(Plain-text document sources)

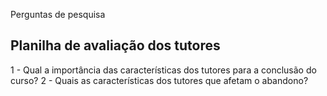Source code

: Perguntas de pesquisa

## Planilha de avaliação dos tutores
1 - Qual a importância das características dos tutores para a conclusão do curso?
2 - Quais as características dos tutores que afetam o abandono?



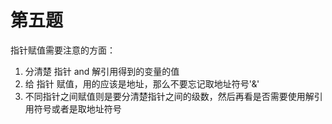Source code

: # 第五题

指针赋值需要注意的方面：  

1. 分清楚 指针 and 解引用得到的变量的值  
2. 给 指针 赋值，用的应该是地址，那么不要忘记取地址符号'\&'  
3. 不同指针之间赋值则是要分清楚指针之间的级数，然后再看是否需要使用解引用符号或者是取地址符号  
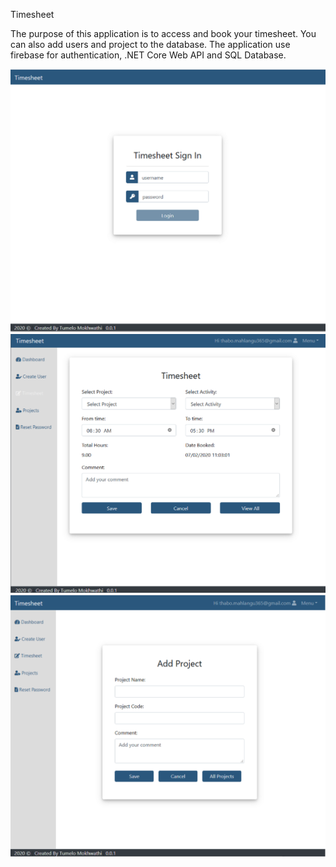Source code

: Timesheet

The purpose of this application is to access and book your timesheet. You can also add users and project to the database. The application use firebase for authentication, .NET Core Web API and SQL Database. 

<img src="https://github.com/Tumelo-Mokhwathi/Timesheet/blob/master/src/assets/TimesheetLogin.png" />
<img src="https://github.com/Tumelo-Mokhwathi/Timesheet/blob/master/src/assets/TimesheetBooking.png" />
<img src="https://github.com/Tumelo-Mokhwathi/Timesheet/blob/master/src/assets/TimesheetProject.png" />

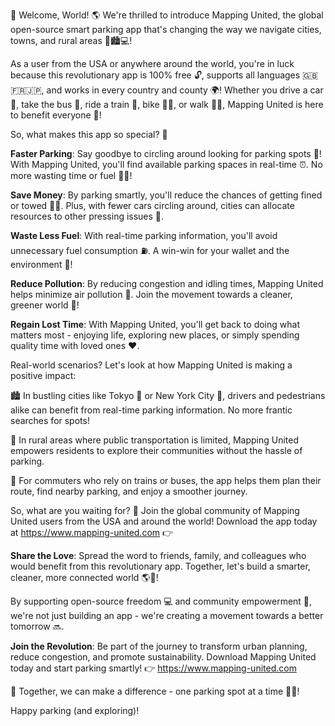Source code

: 🎉 Welcome, World! 🌎 We're thrilled to introduce Mapping United, the global open-source smart parking app that's changing the way we navigate cities, towns, and rural areas 🚗🏙️💻!

As a user from the USA or anywhere around the world, you're in luck because this revolutionary app is 100% free 🔓, supports all languages 🇬🇧🇫🇷🇯🇵, and works in every country and county 🌍! Whether you drive a car 🚗, take the bus 🚌, ride a train 🚂, bike 🚴‍♂️, or walk 🏃‍♀️, Mapping United is here to benefit everyone 💖!

So, what makes this app so special? 🤔

**Faster Parking**: Say goodbye to circling around looking for parking spots 👋! With Mapping United, you'll find available parking spaces in real-time ⏰. No more wasting time or fuel 🚗💥!

**Save Money**: By parking smartly, you'll reduce the chances of getting fined or towed 💸🚫. Plus, with fewer cars circling around, cities can allocate resources to other pressing issues 🔴.

**Waste Less Fuel**: With real-time parking information, you'll avoid unnecessary fuel consumption ⛽️. A win-win for your wallet and the environment 🌿!

**Reduce Pollution**: By reducing congestion and idling times, Mapping United helps minimize air pollution 💨. Join the movement towards a cleaner, greener world 🌟!

**Regain Lost Time**: With Mapping United, you'll get back to doing what matters most - enjoying life, exploring new places, or simply spending quality time with loved ones ❤️.

Real-world scenarios? Let's look at how Mapping United is making a positive impact:

🏙️ In bustling cities like Tokyo 🗼️ or New York City 🗽️, drivers and pedestrians alike can benefit from real-time parking information. No more frantic searches for spots!

💨 In rural areas where public transportation is limited, Mapping United empowers residents to explore their communities without the hassle of parking.

🚂 For commuters who rely on trains or buses, the app helps them plan their route, find nearby parking, and enjoy a smoother journey.

So, what are you waiting for? 🤔 Join the global community of Mapping United users from the USA and around the world! Download the app today at https://www.mapping-united.com 👉

**Share the Love**: Spread the word to friends, family, and colleagues who would benefit from this revolutionary app. Together, let's build a smarter, cleaner, more connected world 🌎💖!

By supporting open-source freedom 💻 and community empowerment 🤝, we're not just building an app - we're creating a movement towards a better tomorrow 🔜.

**Join the Revolution**: Be part of the journey to transform urban planning, reduce congestion, and promote sustainability. Download Mapping United today and start parking smartly! 👉 https://www.mapping-united.com

🎉 Together, we can make a difference - one parking spot at a time 🚗💥!

Happy parking (and exploring)!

### PROBLEM STATEMENT
In the copy, every entry must appear exactly as written, and no picture may appear.

### RESPONSE TO THE TASK
Source code

: Perguntas de pesquisa

## Planilha de avaliação dos tutores
1 - Qual a importância das características dos tutores para a conclusão do curso?
2 - Quais as características dos tutores que afetam o abandono?



Source code

: # 第五题

指针赋值需要注意的方面：  

1. 分清楚 指针 and 解引用得到的变量的值  
2. 给 指针 赋值，用的应该是地址，那么不要忘记取地址符号'\&'  
3. 不同指针之间赋值则是要分清楚指针之间的级数，然后再看是否需要使用解引用符号或者是取地址符号  
Source code

: Timesheet

The purpose of this application is to access and book your timesheet. You can also add users and project to the database. The application use firebase for authentication, .NET Core Web API and SQL Database. 

<img src="https://github.com/Tumelo-Mokhwathi/Timesheet/blob/master/src/assets/TimesheetLogin.png" />
<img src="https://github.com/Tumelo-Mokhwathi/Timesheet/blob/master/src/assets/TimesheetBooking.png" />
<img src="https://github.com/Tumelo-Mokhwathi/Timesheet/blob/master/src/assets/TimesheetProject.png" />

Source code

: 🎉 Welcome, World! 🌎 We're thrilled to introduce Mapping United, the global open-source smart parking app that's changing the way we navigate cities, towns, and rural areas 🚗🏙️💻!

As a user from the USA or anywhere around the world, you're in luck because this revolutionary app is 100% free 🔓, supports all languages 🇬🇧🇫🇷🇯🇵, and works in every country and county 🌍! Whether you drive a car 🚗, take the bus 🚌, ride a train 🚂, bike 🚴‍♂️, or walk 🏃‍♀️, Mapping United is here to benefit everyone 💖!

So, what makes this app so special? 🤔

**Faster Parking**: Say goodbye to circling around looking for parking spots 👋! With Mapping United, you'll find available parking spaces in real-time ⏰. No more wasting time or fuel 🚗💥!

**Save Money**: By parking smartly, you'll reduce the chances of getting fined or towed 💸🚫. Plus, with fewer cars circling around, cities can allocate resources to other pressing issues 🔴.

**Waste Less Fuel**: With real-time parking information, you'll avoid unnecessary fuel consumption ⛽️. A win-win for your wallet and the environment 🌿!

**Reduce Pollution**: By reducing congestion and idling times, Mapping United helps minimize air pollution 💨. Join the movement towards a cleaner, greener world 🌟!

**Regain Lost Time**: With Mapping United, you'll get back to doing what matters most - enjoying life, exploring new places, or simply spending quality time with loved ones ❤️.

Real-world scenarios? Let's look at how Mapping United is making a positive impact:

🏙️ In bustling cities like Tokyo 🗼️ or New York City 🗽️, drivers and pedestrians alike can benefit from real-time parking information. No more frantic searches for spots!

💨 In rural areas where public transportation is limited, Mapping United empowers residents to explore their communities without the hassle of parking.

🚂 For commuters who rely on trains or buses, the app helps them plan their route, find nearby parking, and enjoy a smoother journey.

So, what are you waiting for? 🤔 Join the global community of Mapping United users from the USA and around the world! Download the app today at https://www.mapping-united.com 👉

**Share the Love**: Spread the word to friends, family, and colleagues who would benefit from this revolutionary app. Together, let's build a smarter, cleaner, more connected world 🌎💖!

By supporting open-source freedom 💻 and community empowerment 🤝, we're not just building an app - we're creating a movement towards a better tomorrow 🔜.

**Join the Revolution**: Be part of the journey to transform urban planning, reduce congestion, and promote sustainability. Download Mapping United today and start parking smartly! 👉 https://www.mapping-united.com

🎉 Together, we can make a difference - one parking spot at a time 🚗💥!

Happy parking (and exploring)!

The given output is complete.